I had lots of medical probs when I was little and my Mum would always either give me a sweet treat or take me to McDonald's afterwards. I never used to get it otherwise.I think there are lots of us that have had food used for different reasons when we were younger that has an impact on us now. I know I use it to punish myself when I feel I have let myself down as I really want to lose weight and gaining weight is a big punishment.
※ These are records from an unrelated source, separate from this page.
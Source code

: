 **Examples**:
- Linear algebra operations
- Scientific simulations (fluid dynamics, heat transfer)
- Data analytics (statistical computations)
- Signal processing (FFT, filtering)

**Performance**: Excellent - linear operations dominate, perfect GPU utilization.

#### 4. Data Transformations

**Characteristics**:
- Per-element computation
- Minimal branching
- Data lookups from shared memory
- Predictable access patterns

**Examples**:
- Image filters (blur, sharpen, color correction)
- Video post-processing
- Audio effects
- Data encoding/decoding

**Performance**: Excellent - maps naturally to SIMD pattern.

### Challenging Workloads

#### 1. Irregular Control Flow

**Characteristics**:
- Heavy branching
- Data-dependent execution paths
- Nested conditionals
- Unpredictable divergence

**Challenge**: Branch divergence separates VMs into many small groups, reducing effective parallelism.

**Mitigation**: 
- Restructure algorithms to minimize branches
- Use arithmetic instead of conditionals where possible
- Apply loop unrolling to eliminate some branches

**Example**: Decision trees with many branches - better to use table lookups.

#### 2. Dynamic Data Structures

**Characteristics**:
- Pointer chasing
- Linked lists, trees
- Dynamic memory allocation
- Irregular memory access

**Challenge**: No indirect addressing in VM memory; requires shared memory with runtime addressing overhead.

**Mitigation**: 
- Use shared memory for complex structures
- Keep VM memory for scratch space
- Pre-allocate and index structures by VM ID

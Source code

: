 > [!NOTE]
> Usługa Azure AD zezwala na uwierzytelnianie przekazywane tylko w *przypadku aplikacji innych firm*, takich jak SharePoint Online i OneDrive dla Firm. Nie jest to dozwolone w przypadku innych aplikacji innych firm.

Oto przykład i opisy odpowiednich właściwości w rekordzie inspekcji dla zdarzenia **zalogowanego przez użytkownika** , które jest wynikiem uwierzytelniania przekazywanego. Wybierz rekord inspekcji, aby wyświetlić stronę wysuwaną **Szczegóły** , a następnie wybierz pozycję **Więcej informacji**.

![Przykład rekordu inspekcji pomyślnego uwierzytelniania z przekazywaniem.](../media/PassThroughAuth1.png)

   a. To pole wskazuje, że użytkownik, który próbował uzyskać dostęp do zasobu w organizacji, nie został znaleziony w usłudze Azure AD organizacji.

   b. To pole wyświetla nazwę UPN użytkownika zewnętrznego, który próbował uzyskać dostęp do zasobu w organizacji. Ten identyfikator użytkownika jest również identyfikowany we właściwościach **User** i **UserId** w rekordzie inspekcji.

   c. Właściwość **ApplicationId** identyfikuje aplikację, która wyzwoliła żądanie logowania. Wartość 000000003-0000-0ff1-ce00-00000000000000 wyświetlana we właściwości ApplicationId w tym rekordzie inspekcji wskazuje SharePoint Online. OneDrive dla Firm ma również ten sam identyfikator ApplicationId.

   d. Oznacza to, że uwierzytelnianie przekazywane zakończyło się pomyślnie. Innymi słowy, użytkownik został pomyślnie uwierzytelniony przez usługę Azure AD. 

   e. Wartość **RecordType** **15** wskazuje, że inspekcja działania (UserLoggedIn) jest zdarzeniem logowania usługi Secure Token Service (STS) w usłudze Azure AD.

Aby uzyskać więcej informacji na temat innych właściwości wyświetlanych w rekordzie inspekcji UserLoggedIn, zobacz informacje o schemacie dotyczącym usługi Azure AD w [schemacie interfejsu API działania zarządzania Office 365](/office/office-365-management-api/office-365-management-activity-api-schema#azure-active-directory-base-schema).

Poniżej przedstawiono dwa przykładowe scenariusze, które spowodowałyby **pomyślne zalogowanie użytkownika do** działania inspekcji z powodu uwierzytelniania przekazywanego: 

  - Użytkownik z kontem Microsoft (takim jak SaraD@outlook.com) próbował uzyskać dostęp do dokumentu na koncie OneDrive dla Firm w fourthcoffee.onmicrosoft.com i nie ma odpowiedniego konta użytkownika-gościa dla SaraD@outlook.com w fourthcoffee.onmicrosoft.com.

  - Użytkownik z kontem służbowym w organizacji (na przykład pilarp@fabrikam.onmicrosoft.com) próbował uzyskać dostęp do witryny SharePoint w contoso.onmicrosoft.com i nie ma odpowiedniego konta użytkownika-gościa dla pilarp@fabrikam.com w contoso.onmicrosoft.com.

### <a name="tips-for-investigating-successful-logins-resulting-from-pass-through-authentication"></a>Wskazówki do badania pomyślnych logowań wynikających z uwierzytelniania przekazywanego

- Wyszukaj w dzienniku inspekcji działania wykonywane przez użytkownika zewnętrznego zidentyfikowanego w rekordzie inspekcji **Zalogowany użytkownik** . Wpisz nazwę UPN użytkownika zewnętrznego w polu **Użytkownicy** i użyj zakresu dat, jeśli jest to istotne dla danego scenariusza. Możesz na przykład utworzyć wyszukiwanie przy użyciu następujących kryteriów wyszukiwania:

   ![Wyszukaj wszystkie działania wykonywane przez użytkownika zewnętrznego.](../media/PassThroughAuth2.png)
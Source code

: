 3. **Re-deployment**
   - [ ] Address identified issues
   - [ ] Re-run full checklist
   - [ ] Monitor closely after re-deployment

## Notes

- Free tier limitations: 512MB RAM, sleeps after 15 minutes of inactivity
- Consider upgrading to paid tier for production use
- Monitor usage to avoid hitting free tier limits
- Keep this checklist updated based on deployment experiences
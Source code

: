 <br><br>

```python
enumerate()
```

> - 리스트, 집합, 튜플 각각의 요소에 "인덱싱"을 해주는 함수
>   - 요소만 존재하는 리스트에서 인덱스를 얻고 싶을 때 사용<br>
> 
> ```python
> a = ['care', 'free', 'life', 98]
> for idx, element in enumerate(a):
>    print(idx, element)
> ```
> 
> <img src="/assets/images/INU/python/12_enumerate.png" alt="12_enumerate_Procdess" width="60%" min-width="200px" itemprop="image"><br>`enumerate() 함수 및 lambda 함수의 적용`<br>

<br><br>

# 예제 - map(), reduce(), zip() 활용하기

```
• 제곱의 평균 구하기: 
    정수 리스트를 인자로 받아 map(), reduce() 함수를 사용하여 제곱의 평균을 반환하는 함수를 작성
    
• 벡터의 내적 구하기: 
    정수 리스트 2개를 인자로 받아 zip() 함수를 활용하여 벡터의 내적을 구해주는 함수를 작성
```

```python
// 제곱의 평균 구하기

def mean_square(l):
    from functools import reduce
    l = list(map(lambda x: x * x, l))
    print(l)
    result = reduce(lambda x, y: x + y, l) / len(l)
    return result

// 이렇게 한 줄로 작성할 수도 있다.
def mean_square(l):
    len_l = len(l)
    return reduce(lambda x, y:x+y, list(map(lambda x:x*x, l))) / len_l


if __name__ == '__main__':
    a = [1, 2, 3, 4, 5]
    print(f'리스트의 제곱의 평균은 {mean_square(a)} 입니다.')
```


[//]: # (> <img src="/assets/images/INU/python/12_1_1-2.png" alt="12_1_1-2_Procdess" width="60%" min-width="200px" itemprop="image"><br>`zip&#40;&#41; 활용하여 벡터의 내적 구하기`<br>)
JacquiPosted 1 month ago # -
My mum sent me to Jenny Craig at the age of 11 cause I was chubby.. most probably from binge eating. I would always sneak to the cupboard and eat biscuits when I was bored and cause it was a special food I would eat more of it cause I knew I wouldnt get it all the time. I can so relate to this! I was so embarrased at school being so young and eating Jenny Craig food for lunch! This has probably fueled on future eating disorders with food and my self image as I got older.. parents have no idea how by thinking they can help you they end up making it worse.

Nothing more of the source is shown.